__Required action__
The records below must be returned in full and unaltered.

(Data records)

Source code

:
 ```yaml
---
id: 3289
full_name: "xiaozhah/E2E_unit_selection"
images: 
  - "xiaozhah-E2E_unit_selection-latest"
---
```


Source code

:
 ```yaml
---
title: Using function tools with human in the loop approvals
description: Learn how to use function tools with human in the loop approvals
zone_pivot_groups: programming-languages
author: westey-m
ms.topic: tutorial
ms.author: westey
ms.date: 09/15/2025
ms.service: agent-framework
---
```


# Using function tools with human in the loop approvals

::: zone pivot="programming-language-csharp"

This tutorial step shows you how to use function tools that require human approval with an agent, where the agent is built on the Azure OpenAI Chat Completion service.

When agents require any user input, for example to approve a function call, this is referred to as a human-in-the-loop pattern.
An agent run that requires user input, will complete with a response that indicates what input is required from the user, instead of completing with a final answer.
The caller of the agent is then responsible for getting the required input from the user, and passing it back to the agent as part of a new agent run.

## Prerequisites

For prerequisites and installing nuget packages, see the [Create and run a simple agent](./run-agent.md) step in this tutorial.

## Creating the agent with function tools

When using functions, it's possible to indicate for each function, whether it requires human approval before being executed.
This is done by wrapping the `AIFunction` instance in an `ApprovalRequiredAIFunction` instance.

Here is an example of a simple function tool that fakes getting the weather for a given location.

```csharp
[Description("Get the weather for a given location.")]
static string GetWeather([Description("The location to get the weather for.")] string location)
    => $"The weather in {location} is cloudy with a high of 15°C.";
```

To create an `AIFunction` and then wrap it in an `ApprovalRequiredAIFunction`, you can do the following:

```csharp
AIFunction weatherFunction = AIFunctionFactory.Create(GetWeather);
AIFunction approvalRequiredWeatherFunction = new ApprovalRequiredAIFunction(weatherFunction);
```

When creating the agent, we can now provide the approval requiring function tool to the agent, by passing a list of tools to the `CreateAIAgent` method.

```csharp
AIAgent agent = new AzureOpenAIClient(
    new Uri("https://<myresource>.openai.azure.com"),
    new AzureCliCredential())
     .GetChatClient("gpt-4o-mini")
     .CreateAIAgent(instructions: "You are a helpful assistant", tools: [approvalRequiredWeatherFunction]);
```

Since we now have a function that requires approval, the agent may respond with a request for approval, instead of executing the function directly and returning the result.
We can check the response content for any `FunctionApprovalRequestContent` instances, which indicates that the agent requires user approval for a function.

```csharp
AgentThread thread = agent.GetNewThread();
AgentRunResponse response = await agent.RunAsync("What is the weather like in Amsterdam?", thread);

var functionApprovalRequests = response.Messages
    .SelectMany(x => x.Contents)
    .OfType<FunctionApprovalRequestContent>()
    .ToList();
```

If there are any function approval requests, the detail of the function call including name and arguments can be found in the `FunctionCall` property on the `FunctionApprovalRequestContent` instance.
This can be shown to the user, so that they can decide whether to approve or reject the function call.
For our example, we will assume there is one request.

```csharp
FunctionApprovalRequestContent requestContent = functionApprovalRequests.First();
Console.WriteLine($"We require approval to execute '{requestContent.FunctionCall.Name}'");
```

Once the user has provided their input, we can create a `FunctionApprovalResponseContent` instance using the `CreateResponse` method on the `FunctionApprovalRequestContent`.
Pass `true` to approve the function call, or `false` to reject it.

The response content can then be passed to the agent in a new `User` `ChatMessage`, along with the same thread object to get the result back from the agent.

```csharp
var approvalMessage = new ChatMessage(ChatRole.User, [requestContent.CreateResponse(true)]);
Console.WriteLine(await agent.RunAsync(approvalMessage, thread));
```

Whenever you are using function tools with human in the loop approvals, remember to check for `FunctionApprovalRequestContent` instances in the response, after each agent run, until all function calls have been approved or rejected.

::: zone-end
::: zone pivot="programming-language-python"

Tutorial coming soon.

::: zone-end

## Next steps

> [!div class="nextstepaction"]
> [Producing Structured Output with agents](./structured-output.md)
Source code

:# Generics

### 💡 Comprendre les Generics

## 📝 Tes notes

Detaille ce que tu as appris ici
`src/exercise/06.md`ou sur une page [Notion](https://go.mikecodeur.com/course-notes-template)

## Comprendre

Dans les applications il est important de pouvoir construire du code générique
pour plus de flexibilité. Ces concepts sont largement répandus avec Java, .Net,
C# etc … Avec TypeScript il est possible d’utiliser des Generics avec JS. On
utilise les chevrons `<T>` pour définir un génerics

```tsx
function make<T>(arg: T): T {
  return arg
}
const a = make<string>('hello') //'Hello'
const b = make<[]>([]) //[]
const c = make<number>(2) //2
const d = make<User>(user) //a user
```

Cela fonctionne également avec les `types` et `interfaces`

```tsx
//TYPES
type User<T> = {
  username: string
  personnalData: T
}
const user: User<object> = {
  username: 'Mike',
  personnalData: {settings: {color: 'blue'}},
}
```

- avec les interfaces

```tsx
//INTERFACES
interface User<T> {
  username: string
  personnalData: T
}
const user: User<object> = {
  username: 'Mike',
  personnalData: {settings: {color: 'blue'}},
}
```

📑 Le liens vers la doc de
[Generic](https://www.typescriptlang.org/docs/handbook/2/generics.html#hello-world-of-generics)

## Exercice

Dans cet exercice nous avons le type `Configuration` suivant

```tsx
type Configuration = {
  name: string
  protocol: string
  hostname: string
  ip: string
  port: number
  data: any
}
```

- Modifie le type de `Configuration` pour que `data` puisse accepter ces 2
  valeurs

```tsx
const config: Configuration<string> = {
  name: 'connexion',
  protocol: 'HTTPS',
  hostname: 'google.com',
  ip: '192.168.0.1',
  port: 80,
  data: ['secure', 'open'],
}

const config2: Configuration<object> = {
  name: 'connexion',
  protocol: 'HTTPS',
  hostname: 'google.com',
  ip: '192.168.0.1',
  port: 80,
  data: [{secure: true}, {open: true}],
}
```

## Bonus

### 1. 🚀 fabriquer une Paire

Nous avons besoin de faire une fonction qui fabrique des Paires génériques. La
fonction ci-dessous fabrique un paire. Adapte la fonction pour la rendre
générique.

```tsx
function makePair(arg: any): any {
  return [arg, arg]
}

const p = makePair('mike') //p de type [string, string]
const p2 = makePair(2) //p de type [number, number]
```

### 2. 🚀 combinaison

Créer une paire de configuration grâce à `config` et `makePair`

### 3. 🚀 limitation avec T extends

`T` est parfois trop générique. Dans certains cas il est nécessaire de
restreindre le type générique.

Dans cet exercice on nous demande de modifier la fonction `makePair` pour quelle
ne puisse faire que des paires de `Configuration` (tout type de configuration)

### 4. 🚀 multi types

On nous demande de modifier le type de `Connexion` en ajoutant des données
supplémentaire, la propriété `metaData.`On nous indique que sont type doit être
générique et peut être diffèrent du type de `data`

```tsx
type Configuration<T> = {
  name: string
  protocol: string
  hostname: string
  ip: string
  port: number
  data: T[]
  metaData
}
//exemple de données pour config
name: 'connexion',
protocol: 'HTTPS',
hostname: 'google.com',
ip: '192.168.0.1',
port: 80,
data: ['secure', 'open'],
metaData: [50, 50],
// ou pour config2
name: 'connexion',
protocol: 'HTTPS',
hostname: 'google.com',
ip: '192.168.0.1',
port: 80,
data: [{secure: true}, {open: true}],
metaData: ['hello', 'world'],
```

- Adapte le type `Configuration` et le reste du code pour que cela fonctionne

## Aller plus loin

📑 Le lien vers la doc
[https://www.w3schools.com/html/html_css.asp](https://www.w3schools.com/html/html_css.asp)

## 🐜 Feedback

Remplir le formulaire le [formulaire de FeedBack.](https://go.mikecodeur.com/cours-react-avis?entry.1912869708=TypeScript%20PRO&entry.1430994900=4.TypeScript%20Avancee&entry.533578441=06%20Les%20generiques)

(End Data records)

__Exercise result__
Source code

:
 ```yaml
---
id: 3289
full_name: "xiaozhah/E2E_unit_selection"
images: 
  - "xiaozhah-E2E_unit_selection-latest"
---
```


Source code

:
 ```yaml
---
title: Using function tools with human in the loop approvals
description: Learn how to use function tools with human in the loop approvals
zone_pivot_groups: programming-languages
author: westey-m
ms.topic: tutorial
ms.author: westey
ms.date: 09/15/2025
ms.service: agent-framework
---
```


# Using function tools with human in the loop approvals

::: zone pivot="programming-language-csharp"

This tutorial step shows you how to use function tools that require human approval with an agent, where the agent is built on the Azure OpenAI Chat Completion service.

When agents require any user input, for example to approve a function call, this is referred to as a human-in-the-loop pattern.
An agent run that requires user input, will complete with a response that indicates what input is required from the user, instead of completing with a final answer.
The caller of the agent is then responsible for getting the required input from the user, and passing it back to the agent as part of a new agent run.

## Prerequisites

For prerequisites and installing nuget packages, see the [Create and run a simple agent](./run-agent.md) step in this tutorial.

## Creating the agent with function tools

When using functions, it's possible to indicate for each function, whether it requires human approval before being executed.
This is done by wrapping the `AIFunction` instance in an `ApprovalRequiredAIFunction` instance.

Here is an example of a simple function tool that fakes getting the weather for a given location.

```csharp
[Description("Get the weather for a given location.")]
static string GetWeather([Description("The location to get the weather for.")] string location)
    => $"The weather in {location} is cloudy with a high of 15°C.";
```

To create an `AIFunction` and then wrap it in an `ApprovalRequiredAIFunction`, you can do the following:

```csharp
AIFunction weatherFunction = AIFunctionFactory.Create(GetWeather);
AIFunction approvalRequiredWeatherFunction = new ApprovalRequiredAIFunction(weatherFunction);
```

When creating the agent, we can now provide the approval requiring function tool to the agent, by passing a list of tools to the `CreateAIAgent` method.

```csharp
AIAgent agent = new AzureOpenAIClient(
    new Uri("https://<myresource>.openai.azure.com"),
    new AzureCliCredential())
     .GetChatClient("gpt-4o-mini")
     .CreateAIAgent(instructions: "You are a helpful assistant", tools: [approvalRequiredWeatherFunction]);
```

Since we now have a function that requires approval, the agent may respond with a request for approval, instead of executing the function directly and returning the result.
We can check the response content for any `FunctionApprovalRequestContent` instances, which indicates that the agent requires user approval for a function.

```csharp
AgentThread thread = agent.GetNewThread();
AgentRunResponse response = await agent.RunAsync("What is the weather like in Amsterdam?", thread);

var functionApprovalRequests = response.Messages
    .SelectMany(x => x.Contents)
    .OfType<FunctionApprovalRequestContent>()
    .ToList();
```

If there are any function approval requests, the detail of the function call including name and arguments can be found in the `FunctionCall` property on the `FunctionApprovalRequestContent` instance.
This can be shown to the user, so that they can decide whether to approve or reject the function call.
For our example, we will assume there is one request.

```csharp
FunctionApprovalRequestContent requestContent = functionApprovalRequests.First();
Console.WriteLine($"We require approval to execute '{requestContent.FunctionCall.Name}'");
```

Once the user has provided their input, we can create a `FunctionApprovalResponseContent` instance using the `CreateResponse` method on the `FunctionApprovalRequestContent`.
Pass `true` to approve the function call, or `false` to reject it.

The response content can then be passed to the agent in a new `User` `ChatMessage`, along with the same thread object to get the result back from the agent.

```csharp
var approvalMessage = new ChatMessage(ChatRole.User, [requestContent.CreateResponse(true)]);
Console.WriteLine(await agent.RunAsync(approvalMessage, thread));
```

Whenever you are using function tools with human in the loop approvals, remember to check for `FunctionApprovalRequestContent` instances in the response, after each agent run, until all function calls have been approved or rejected.

::: zone-end
::: zone pivot="programming-language-python"

Tutorial coming soon.

::: zone-end

## Next steps

> [!div class="nextstepaction"]
> [Producing Structured Output with agents](./structured-output.md)
Source code

:# Generics

### 💡 Comprendre les Generics

## 📝 Tes notes

Detaille ce que tu as appris ici
`src/exercise/06.md`ou sur une page [Notion](https://go.mikecodeur.com/course-notes-template)

## Comprendre

Dans les applications il est important de pouvoir construire du code générique
pour plus de flexibilité. Ces concepts sont largement répandus avec Java, .Net,
C# etc … Avec TypeScript il est possible d’utiliser des Generics avec JS. On
utilise les chevrons `<T>` pour définir un génerics

```tsx
function make<T>(arg: T): T {
  return arg
}
const a = make<string>('hello') //'Hello'
const b = make<[]>([]) //[]
const c = make<number>(2) //2
const d = make<User>(user) //a user
```

Cela fonctionne également avec les `types` et `interfaces`

```tsx
//TYPES
type User<T> = {
  username: string
  personnalData: T
}
const user: User<object> = {
  username: 'Mike',
  personnalData: {settings: {color: 'blue'}},
}
```

- avec les interfaces

```tsx
//INTERFACES
interface User<T> {
  username: string
  personnalData: T
}
const user: User<object> = {
  username: 'Mike',
  personnalData: {settings: {color: 'blue'}},
}
```

📑 Le liens vers la doc de
[Generic](https://www.typescriptlang.org/docs/handbook/2/generics.html#hello-world-of-generics)

## Exercice

Dans cet exercice nous avons le type `Configuration` suivant

```tsx
type Configuration = {
  name: string
  protocol: string
  hostname: string
  ip: string
  port: number
  data: any
}
```

- Modifie le type de `Configuration` pour que `data` puisse accepter ces 2
  valeurs

```tsx
const config: Configuration<string> = {
  name: 'connexion',
  protocol: 'HTTPS',
  hostname: 'google.com',
  ip: '192.168.0.1',
  port: 80,
  data: ['secure', 'open'],
}

const config2: Configuration<object> = {
  name: 'connexion',
  protocol: 'HTTPS',
  hostname: 'google.com',
  ip: '192.168.0.1',
  port: 80,
  data: [{secure: true}, {open: true}],
}
```

## Bonus

### 1. 🚀 fabriquer une Paire

Nous avons besoin de faire une fonction qui fabrique des Paires génériques. La
fonction ci-dessous fabrique un paire. Adapte la fonction pour la rendre
générique.

```tsx
function makePair(arg: any): any {
  return [arg, arg]
}

const p = makePair('mike') //p de type [string, string]
const p2 = makePair(2) //p de type [number, number]
```

### 2. 🚀 combinaison

Créer une paire de configuration grâce à `config` et `makePair`

### 3. 🚀 limitation avec T extends

`T` est parfois trop générique. Dans certains cas il est nécessaire de
restreindre le type générique.

Dans cet exercice on nous demande de modifier la fonction `makePair` pour quelle
ne puisse faire que des paires de `Configuration` (tout type de configuration)

### 4. 🚀 multi types

On nous demande de modifier le type de `Connexion` en ajoutant des données
supplémentaire, la propriété `metaData.`On nous indique que sont type doit être
générique et peut être diffèrent du type de `data`

```tsx
type Configuration<T> = {
  name: string
  protocol: string
  hostname: string
  ip: string
  port: number
  data: T[]
  metaData
}
//exemple de données pour config
name: 'connexion',
protocol: 'HTTPS',
hostname: 'google.com',
ip: '192.168.0.1',
port: 80,
data: ['secure', 'open'],
metaData: [50, 50],
// ou pour config2
name: 'connexion',
protocol: 'HTTPS',
hostname: 'google.com',
ip: '192.168.0.1',
port: 80,
data: [{secure: true}, {open: true}],
metaData: ['hello', 'world'],
```

- Adapte le type `Configuration` et le reste du code pour que cela fonctionne

## Aller plus loin

📑 Le lien vers la doc
[https://www.w3schools.com/html/html_css.asp](https://www.w3schools.com/html/html_css.asp)

## 🐜 Feedback

Remplir le formulaire le [formulaire de FeedBack.](https://go.mikecodeur.com/cours-react-avis?entry.1912869708=TypeScript%20PRO&entry.1430994900=4.TypeScript%20Avancee&entry.533578441=06%20Les%20generiques)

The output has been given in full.